Thankful for what we have
Seeing the news out of Colorado Springs this past weekend of yet another mass shooting, this one right before the Thanksgiving holiday, was gut-wrenching.
The grief and heartache — and stolen time — that comes with a loss like this is something no family and no community should experience. As if we needed another reminder, we’re reminded again that you really do never know what day could be your last. You never know when a friend, or a member of your family, could be lost — especially in a world with so much violence, vitriol and hateful rhetoric abound. The shooting this past weekend was the 604th mass shooting in the U.S. so far this year, according to the Gun Violence Archive. The five victims of this latest mass shooting join nearly 40,000 others who’ve lost their lives to gun violence this year.
We’re blessed to live in a region where many people feel safe to live. But this most recent tragedy is all the more reason to hold your friends and family a little tighter, share with others how you really feel about them while you still have the chance, and to stand up against the sort of deep-rooted hatred that festers into acts of violence like what we saw at Club Q, a club that serves the LGBTQIA-plus community, this past Saturday. (The police haven’t released a motive for the shooting, but the mayor of Colorado Springs, John Suthers, said it “has all the appearances of being a hate crime,” the New York Times reported Tuesday.)
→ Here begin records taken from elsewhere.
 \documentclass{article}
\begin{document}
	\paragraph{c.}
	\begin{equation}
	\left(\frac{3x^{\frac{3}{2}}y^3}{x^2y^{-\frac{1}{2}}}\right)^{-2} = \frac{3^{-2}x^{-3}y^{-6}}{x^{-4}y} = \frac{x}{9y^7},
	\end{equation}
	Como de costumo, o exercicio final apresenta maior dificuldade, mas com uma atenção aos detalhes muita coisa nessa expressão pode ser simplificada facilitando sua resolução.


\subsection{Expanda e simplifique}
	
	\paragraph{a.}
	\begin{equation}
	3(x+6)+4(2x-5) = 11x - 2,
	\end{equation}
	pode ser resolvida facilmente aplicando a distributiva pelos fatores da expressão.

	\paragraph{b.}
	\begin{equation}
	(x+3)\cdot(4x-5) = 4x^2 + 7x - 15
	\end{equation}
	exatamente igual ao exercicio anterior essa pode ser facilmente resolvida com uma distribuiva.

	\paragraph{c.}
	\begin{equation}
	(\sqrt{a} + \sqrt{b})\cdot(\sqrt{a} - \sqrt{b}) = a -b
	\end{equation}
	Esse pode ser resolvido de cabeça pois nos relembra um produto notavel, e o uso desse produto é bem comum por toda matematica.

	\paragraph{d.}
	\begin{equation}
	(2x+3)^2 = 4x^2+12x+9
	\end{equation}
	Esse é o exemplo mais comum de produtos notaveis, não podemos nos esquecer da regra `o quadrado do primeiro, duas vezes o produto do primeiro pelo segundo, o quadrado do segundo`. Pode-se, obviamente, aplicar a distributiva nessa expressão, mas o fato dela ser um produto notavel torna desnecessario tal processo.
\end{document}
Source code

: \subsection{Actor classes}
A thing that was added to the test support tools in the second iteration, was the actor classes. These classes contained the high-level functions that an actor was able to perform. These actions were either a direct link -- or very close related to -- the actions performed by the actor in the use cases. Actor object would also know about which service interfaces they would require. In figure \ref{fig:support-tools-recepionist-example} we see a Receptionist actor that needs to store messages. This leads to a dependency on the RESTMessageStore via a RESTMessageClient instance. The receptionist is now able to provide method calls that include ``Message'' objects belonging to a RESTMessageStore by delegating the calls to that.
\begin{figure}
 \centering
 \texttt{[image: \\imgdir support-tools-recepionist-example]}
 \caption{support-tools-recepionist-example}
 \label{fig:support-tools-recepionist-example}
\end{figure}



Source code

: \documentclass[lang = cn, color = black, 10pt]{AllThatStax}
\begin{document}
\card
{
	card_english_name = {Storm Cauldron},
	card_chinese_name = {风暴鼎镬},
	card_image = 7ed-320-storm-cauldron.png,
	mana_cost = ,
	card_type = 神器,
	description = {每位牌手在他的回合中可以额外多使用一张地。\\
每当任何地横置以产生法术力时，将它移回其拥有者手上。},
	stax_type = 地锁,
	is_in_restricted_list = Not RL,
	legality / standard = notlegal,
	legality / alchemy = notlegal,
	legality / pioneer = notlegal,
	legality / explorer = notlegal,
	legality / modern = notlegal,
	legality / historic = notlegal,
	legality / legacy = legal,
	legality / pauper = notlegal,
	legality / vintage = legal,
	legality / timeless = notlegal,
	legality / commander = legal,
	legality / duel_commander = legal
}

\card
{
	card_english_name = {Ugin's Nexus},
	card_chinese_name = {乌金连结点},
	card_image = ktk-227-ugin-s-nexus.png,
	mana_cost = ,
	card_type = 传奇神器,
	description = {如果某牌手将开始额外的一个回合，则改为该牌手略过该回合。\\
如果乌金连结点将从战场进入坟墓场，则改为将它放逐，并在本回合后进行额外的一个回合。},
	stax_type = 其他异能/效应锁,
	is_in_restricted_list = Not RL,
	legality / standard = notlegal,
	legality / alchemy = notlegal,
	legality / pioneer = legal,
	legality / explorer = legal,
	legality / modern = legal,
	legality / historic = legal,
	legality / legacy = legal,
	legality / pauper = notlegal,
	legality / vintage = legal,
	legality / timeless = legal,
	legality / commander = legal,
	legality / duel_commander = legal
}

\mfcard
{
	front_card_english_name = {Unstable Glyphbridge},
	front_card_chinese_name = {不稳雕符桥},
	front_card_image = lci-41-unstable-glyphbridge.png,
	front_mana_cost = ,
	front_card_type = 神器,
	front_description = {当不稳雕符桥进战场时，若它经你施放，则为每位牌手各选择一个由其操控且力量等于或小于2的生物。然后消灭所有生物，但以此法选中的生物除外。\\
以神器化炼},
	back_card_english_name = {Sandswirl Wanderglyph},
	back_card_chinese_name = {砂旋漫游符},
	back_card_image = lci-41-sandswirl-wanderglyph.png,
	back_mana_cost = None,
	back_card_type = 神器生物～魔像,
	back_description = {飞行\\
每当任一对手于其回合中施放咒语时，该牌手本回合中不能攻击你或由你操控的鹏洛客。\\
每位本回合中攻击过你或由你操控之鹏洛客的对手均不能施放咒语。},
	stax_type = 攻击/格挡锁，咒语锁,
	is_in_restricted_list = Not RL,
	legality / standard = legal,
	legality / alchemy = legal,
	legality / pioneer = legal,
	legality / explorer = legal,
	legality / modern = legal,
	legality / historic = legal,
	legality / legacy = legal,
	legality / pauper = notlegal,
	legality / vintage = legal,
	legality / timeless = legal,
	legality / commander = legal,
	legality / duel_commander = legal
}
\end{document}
Five people are dead, 18 more injured, and countless family members and friends are now grieving. The only reason the toll wasn’t larger was because of a group of people inside the club that stopped the gunman, including Army veteran Richard M. Fierro, who tackled the gunman and beat him with his own gun.
“I feel no joy. I’m not happy, I’m not excited. That guy is still alive and my family is not,” Fierro told reporters. The boyfriend of Fierro’s daughter was among those killed.
Fierro and the other club patrons who subdued the gunman are heroes. They shouldn’t have needed to be.
As we gather with friends and family this Thanksgiving, we will think of the families who can’t do the same. We hope both justice, and healing, is swift. We hope that real change comes before more lives are lost and more families are left to grieve.